> Records shown
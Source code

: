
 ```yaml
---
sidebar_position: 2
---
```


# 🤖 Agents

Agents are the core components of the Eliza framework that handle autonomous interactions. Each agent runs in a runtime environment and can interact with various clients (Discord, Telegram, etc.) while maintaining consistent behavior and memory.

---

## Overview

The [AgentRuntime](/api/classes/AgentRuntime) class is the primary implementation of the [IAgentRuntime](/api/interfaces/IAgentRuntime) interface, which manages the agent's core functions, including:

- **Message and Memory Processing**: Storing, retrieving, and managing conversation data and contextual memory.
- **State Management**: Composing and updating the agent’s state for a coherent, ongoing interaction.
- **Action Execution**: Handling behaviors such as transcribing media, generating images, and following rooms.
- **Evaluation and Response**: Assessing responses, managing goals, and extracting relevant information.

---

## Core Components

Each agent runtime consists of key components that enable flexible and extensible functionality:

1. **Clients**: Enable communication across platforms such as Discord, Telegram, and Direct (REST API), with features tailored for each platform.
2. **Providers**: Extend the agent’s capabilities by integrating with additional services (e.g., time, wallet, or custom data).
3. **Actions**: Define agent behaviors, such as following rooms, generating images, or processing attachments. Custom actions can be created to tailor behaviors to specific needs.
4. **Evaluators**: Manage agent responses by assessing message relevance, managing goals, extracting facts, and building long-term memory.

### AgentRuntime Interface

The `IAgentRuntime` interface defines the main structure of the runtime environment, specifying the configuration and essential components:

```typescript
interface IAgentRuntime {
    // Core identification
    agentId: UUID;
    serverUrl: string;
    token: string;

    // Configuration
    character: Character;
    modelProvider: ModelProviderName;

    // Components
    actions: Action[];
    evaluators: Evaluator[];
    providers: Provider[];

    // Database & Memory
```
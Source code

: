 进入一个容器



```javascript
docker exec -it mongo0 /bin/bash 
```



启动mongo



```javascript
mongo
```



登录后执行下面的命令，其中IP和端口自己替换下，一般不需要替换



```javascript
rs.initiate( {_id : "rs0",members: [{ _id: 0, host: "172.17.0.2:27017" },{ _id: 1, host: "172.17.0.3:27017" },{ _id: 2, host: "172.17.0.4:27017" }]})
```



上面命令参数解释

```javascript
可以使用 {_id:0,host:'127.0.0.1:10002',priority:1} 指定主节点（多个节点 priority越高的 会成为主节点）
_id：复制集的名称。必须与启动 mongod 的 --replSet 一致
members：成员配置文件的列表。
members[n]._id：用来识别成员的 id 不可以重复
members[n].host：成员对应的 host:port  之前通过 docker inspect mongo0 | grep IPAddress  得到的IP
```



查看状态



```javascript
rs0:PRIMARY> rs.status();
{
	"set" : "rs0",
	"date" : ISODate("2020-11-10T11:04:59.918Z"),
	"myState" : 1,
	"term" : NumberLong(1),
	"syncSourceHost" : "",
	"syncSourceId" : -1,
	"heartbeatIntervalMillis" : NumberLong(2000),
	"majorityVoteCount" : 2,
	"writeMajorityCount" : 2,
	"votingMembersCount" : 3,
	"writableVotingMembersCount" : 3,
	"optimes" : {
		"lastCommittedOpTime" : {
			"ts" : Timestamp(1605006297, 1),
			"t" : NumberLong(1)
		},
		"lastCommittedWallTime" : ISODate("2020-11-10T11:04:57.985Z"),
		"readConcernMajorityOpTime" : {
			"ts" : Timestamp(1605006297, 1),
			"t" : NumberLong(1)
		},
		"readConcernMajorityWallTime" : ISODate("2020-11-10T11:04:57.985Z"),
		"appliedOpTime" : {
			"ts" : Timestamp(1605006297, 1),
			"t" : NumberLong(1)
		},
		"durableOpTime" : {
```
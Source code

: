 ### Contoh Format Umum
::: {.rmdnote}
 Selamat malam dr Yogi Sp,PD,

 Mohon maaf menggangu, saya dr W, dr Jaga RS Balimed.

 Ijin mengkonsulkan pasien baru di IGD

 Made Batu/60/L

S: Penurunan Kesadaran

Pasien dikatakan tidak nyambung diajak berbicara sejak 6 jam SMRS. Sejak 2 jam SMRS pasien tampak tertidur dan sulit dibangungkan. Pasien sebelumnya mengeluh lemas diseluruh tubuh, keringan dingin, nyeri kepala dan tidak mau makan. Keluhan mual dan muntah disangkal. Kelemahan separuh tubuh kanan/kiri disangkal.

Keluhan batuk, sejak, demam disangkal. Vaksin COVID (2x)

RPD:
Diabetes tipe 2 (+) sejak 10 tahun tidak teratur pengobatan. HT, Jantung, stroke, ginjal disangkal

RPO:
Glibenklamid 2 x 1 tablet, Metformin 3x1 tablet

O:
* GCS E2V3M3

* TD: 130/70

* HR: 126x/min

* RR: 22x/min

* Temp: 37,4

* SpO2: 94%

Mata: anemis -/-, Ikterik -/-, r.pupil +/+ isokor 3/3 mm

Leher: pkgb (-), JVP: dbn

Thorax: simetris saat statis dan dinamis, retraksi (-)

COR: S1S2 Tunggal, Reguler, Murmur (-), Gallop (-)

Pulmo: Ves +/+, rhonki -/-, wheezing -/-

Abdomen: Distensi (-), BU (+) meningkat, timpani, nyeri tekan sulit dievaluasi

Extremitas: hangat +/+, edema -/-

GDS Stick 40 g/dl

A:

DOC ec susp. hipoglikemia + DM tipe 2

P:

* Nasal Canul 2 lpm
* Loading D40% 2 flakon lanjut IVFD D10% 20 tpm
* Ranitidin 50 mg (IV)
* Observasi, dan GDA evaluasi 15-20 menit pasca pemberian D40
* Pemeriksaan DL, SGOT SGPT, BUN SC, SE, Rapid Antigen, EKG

> Your assignment
Restate all of the data above. Match it word for word.

> Solution
Source code

:
 ```yaml
---
sidebar_position: 2
---
```


# 🤖 Agents

Agents are the core components of the Eliza framework that handle autonomous interactions. Each agent runs in a runtime environment and can interact with various clients (Discord, Telegram, etc.) while maintaining consistent behavior and memory.

---

## Overview

The [AgentRuntime](/api/classes/AgentRuntime) class is the primary implementation of the [IAgentRuntime](/api/interfaces/IAgentRuntime) interface, which manages the agent's core functions, including:

- **Message and Memory Processing**: Storing, retrieving, and managing conversation data and contextual memory.
- **State Management**: Composing and updating the agent’s state for a coherent, ongoing interaction.
- **Action Execution**: Handling behaviors such as transcribing media, generating images, and following rooms.
- **Evaluation and Response**: Assessing responses, managing goals, and extracting relevant information.

---

## Core Components

Each agent runtime consists of key components that enable flexible and extensible functionality:

1. **Clients**: Enable communication across platforms such as Discord, Telegram, and Direct (REST API), with features tailored for each platform.
2. **Providers**: Extend the agent’s capabilities by integrating with additional services (e.g., time, wallet, or custom data).
3. **Actions**: Define agent behaviors, such as following rooms, generating images, or processing attachments. Custom actions can be created to tailor behaviors to specific needs.
4. **Evaluators**: Manage agent responses by assessing message relevance, managing goals, extracting facts, and building long-term memory.

### AgentRuntime Interface

The `IAgentRuntime` interface defines the main structure of the runtime environment, specifying the configuration and essential components:

```typescript
interface IAgentRuntime {
    // Core identification
    agentId: UUID;
    serverUrl: string;
    token: string;

    // Configuration
    character: Character;
    modelProvider: ModelProviderName;

    // Components
    actions: Action[];
    evaluators: Evaluator[];
    providers: Provider[];

    // Database & Memory
```
Source code

: 进入一个容器



```javascript
docker exec -it mongo0 /bin/bash 
```



启动mongo



```javascript
mongo
```



登录后执行下面的命令，其中IP和端口自己替换下，一般不需要替换



```javascript
rs.initiate( {_id : "rs0",members: [{ _id: 0, host: "172.17.0.2:27017" },{ _id: 1, host: "172.17.0.3:27017" },{ _id: 2, host: "172.17.0.4:27017" }]})
```



上面命令参数解释

```javascript
可以使用 {_id:0,host:'127.0.0.1:10002',priority:1} 指定主节点（多个节点 priority越高的 会成为主节点）
_id：复制集的名称。必须与启动 mongod 的 --replSet 一致
members：成员配置文件的列表。
members[n]._id：用来识别成员的 id 不可以重复
members[n].host：成员对应的 host:port  之前通过 docker inspect mongo0 | grep IPAddress  得到的IP
```



查看状态



```javascript
rs0:PRIMARY> rs.status();
{
	"set" : "rs0",
	"date" : ISODate("2020-11-10T11:04:59.918Z"),
	"myState" : 1,
	"term" : NumberLong(1),
	"syncSourceHost" : "",
	"syncSourceId" : -1,
	"heartbeatIntervalMillis" : NumberLong(2000),
	"majorityVoteCount" : 2,
	"writeMajorityCount" : 2,
	"votingMembersCount" : 3,
	"writableVotingMembersCount" : 3,
	"optimes" : {
		"lastCommittedOpTime" : {
			"ts" : Timestamp(1605006297, 1),
			"t" : NumberLong(1)
		},
		"lastCommittedWallTime" : ISODate("2020-11-10T11:04:57.985Z"),
		"readConcernMajorityOpTime" : {
			"ts" : Timestamp(1605006297, 1),
			"t" : NumberLong(1)
		},
		"readConcernMajorityWallTime" : ISODate("2020-11-10T11:04:57.985Z"),
		"appliedOpTime" : {
			"ts" : Timestamp(1605006297, 1),
			"t" : NumberLong(1)
		},
		"durableOpTime" : {
```
Source code

: ### Contoh Format Umum
::: {.rmdnote}
 Selamat malam dr Yogi Sp,PD,

 Mohon maaf menggangu, saya dr W, dr Jaga RS Balimed.

 Ijin mengkonsulkan pasien baru di IGD

 Made Batu/60/L

S: Penurunan Kesadaran

Pasien dikatakan tidak nyambung diajak berbicara sejak 6 jam SMRS. Sejak 2 jam SMRS pasien tampak tertidur dan sulit dibangungkan. Pasien sebelumnya mengeluh lemas diseluruh tubuh, keringan dingin, nyeri kepala dan tidak mau makan. Keluhan mual dan muntah disangkal. Kelemahan separuh tubuh kanan/kiri disangkal.

Keluhan batuk, sejak, demam disangkal. Vaksin COVID (2x)

RPD:
Diabetes tipe 2 (+) sejak 10 tahun tidak teratur pengobatan. HT, Jantung, stroke, ginjal disangkal

RPO:
Glibenklamid 2 x 1 tablet, Metformin 3x1 tablet

O:
* GCS E2V3M3

* TD: 130/70

* HR: 126x/min

* RR: 22x/min

* Temp: 37,4

* SpO2: 94%

Mata: anemis -/-, Ikterik -/-, r.pupil +/+ isokor 3/3 mm

Leher: pkgb (-), JVP: dbn

Thorax: simetris saat statis dan dinamis, retraksi (-)

COR: S1S2 Tunggal, Reguler, Murmur (-), Gallop (-)

Pulmo: Ves +/+, rhonki -/-, wheezing -/-

Abdomen: Distensi (-), BU (+) meningkat, timpani, nyeri tekan sulit dievaluasi

Extremitas: hangat +/+, edema -/-

GDS Stick 40 g/dl

A:

DOC ec susp. hipoglikemia + DM tipe 2

P:

* Nasal Canul 2 lpm
* Loading D40% 2 flakon lanjut IVFD D10% 20 tpm
* Ranitidin 50 mg (IV)
* Observasi, dan GDA evaluasi 15-20 menit pasca pemberian D40
* Pemeriksaan DL, SGOT SGPT, BUN SC, SE, Rapid Antigen, EKG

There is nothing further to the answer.